If your custom portal domain (e.g. mytrip.youragency.com) isn't connecting, it's almost always one of four things — three just need a few minutes to settle. Here's how to figure out which.
The CNAME isn't pointing at the right target
What you'll see. Status pill says Waiting for DNS. The page shows no progress.
Why. Trips gives each agency a unique target ending in .cname.urtravelpro-cdn.com.
Right
youragencyid.cname.urtravelpro-cdn.com
Often wrong
trips.urtravelpro.com(shared host)cname.compass.urtravelpro.com(wrong app)An IP address
How to fix. Copy the target from Settings → Client portal. In your DNS provider, find the CNAME for your subdomain and paste it into the Target field. Save, wait 5-10 minutes, click Refresh status.
The SSL certificate is still being issued
What you'll see. Status says Submitted to Cloudflare or Issuing SSL certificate. The pill pulses amber.
Why. Once your CNAME is right, our custom-domain system requests a fresh SSL certificate. Usually under a minute; sometimes up to 15.
How to fix. Wait. Click Refresh status every few minutes. When the pill turns green and says Live, open the hostname in a new incognito tab.
The portal loads, but Apple Pay payments fail
What you'll see. Domain status is Live and the portal loads, but Apple Pay / Google Pay buttons don't render on invoice checkouts.
Why. Apple Pay and Google Pay require us to register your hostname with Stripe. We do this automatically when the hostname goes Live — but only if Stripe Connect is already ready to charge. If you connected the custom domain before finishing Stripe Connect, registration was skipped.
How to fix. Confirm Settings → Stripe Connect is fully enabled, then open a support ticket asking us to re-register Apple Pay for your hostname. Regular card payments work regardless.
A conflicting DNS record at your registrar
What you'll see. Status stays on Waiting for DNS even though you're sure the CNAME is right. Or your DNS provider warned you when you saved the CNAME.
Why. DNS only allows one record per subdomain. If your registrar already had an A, AAAA, or different CNAME record for that same subdomain, the new CNAME silently won't take effect.
How to fix. In your DNS provider, look at every record where the Name matches your subdomain (e.g. mytrip). Delete any A, AAAA, or stray CNAME record on that same name — the CNAME pointing at your .cname.urtravelpro-cdn.com target should be the only record there. Save, wait 5-10 minutes, click Refresh status.
Frequently asked questions
I use Cloudflare as my own DNS provider — does that change anything?
A little. Cloudflare lets you toggle a record between "DNS only" (gray cloud) and "Proxied" (orange cloud). Either works; Proxied is what we recommend. A "CNAME flattening" warning is normal.
Can I use my root domain (youragency.com itself)?
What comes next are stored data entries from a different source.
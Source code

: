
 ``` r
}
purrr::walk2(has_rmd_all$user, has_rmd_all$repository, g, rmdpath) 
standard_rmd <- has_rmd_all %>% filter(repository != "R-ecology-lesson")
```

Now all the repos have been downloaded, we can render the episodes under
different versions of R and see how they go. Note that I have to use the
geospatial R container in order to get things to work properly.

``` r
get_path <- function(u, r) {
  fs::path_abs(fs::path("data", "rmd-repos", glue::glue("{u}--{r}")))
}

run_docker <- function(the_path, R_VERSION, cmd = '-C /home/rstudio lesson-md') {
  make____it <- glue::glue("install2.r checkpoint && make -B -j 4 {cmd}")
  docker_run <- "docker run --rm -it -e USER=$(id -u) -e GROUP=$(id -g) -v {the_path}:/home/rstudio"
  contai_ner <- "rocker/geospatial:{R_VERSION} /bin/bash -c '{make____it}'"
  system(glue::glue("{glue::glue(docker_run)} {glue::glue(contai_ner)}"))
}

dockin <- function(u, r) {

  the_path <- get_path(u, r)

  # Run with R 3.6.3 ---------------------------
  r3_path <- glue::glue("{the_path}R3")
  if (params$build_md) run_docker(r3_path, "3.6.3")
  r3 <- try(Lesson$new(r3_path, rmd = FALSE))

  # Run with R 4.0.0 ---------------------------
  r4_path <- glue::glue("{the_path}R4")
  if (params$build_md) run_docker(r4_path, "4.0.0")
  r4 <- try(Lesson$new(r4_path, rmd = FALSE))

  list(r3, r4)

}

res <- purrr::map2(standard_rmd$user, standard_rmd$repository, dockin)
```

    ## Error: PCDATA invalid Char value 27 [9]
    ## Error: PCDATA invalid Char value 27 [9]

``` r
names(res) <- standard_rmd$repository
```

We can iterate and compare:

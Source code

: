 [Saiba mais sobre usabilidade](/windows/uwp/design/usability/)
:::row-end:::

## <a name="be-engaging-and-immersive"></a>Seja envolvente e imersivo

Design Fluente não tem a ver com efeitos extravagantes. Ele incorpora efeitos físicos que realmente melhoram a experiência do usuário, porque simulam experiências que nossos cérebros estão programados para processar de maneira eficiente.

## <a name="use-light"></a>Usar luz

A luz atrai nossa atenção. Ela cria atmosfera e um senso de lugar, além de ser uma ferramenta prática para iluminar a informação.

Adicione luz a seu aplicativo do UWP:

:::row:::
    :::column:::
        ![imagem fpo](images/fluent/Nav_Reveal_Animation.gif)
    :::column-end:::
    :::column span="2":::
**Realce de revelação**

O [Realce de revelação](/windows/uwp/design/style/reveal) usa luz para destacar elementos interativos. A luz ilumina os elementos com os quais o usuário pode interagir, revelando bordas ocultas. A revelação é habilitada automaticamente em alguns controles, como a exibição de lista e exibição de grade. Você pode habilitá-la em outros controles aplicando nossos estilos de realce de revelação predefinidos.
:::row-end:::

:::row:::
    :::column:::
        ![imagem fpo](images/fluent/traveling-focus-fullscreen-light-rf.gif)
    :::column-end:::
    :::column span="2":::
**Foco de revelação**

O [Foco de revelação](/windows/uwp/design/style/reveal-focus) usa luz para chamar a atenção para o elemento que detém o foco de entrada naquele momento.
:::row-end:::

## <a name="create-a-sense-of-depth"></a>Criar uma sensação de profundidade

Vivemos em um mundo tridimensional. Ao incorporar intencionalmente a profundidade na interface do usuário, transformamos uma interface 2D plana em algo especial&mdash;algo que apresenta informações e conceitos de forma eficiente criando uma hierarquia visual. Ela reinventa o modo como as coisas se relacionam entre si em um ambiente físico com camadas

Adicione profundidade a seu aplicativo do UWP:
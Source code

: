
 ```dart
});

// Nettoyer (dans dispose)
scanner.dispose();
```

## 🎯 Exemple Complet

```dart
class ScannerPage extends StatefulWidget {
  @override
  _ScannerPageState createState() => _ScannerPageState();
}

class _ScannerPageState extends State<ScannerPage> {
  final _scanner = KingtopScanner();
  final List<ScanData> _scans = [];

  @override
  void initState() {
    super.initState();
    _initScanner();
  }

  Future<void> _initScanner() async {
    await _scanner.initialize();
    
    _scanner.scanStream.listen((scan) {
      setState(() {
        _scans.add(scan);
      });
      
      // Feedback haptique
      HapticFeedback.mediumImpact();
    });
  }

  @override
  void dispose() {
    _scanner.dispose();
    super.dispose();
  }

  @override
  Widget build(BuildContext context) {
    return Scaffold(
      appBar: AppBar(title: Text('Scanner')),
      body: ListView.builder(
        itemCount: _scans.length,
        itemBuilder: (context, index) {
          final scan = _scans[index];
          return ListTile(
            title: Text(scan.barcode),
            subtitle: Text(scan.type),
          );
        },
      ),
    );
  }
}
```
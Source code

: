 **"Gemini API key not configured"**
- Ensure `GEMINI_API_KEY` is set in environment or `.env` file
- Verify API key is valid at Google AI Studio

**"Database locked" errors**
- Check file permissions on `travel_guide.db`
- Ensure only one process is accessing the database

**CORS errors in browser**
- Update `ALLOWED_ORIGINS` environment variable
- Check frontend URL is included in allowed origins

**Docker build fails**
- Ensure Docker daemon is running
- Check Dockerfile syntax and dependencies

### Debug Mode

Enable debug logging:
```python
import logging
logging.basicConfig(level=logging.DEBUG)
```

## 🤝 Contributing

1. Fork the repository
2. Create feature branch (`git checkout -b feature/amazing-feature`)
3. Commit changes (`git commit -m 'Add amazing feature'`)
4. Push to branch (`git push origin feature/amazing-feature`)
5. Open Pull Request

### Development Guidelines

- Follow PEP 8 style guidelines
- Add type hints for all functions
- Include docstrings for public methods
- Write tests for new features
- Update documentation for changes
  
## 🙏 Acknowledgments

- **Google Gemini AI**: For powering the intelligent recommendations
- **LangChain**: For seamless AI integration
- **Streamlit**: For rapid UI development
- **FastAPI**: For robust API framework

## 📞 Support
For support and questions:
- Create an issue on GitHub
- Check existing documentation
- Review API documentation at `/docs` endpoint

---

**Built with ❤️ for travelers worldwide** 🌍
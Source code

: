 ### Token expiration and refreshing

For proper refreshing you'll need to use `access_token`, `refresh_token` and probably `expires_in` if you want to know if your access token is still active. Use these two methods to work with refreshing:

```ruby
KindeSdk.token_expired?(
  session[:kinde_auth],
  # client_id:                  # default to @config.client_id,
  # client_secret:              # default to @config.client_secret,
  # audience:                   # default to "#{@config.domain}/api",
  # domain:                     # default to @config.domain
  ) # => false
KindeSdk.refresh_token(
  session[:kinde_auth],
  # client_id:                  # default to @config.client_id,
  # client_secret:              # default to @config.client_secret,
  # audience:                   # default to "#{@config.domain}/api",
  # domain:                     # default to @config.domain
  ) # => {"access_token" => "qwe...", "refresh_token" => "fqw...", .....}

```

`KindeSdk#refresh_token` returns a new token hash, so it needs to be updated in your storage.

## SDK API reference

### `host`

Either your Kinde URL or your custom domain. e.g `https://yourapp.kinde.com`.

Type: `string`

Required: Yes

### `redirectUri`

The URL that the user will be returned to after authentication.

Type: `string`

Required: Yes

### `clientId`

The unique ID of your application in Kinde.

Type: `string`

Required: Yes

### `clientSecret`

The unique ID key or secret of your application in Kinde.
Technically yes; practically don't. Pointing your root at us breaks your main website and email. Use a dedicated subdomain like mytrip or portal.
I changed my CNAME 30 minutes ago and it still says Waiting for DNS.
Open dnschecker.org, enter your hostname, choose CNAME. If multiple regions show the right target, click Refresh status again. If not, the change hasn't propagated or wasn't saved correctly.
It was Live and now says Error. What broke?
Almost always: someone edited the DNS record, or a transient SSL renewal hiccup. Read the red banner, click Refresh status, re-check your CNAME. If the error mentions SSL, open a ticket and we'll re-issue.
When to open a support ticket
Open a ticket when status has been Issuing SSL certificate for over 30 minutes, status says Error and the text doesn't match the sections above, Apple Pay buttons aren't showing up on a Live portal, or DNS looks right on dnschecker.org but Trips still says Waiting for DNS after an hour.
Include so we can help fast: the hostname, your DNS provider, the current status pill text, the full error banner text, and a screenshot of the CNAME record at your DNS provider showing Name, Type, and Target.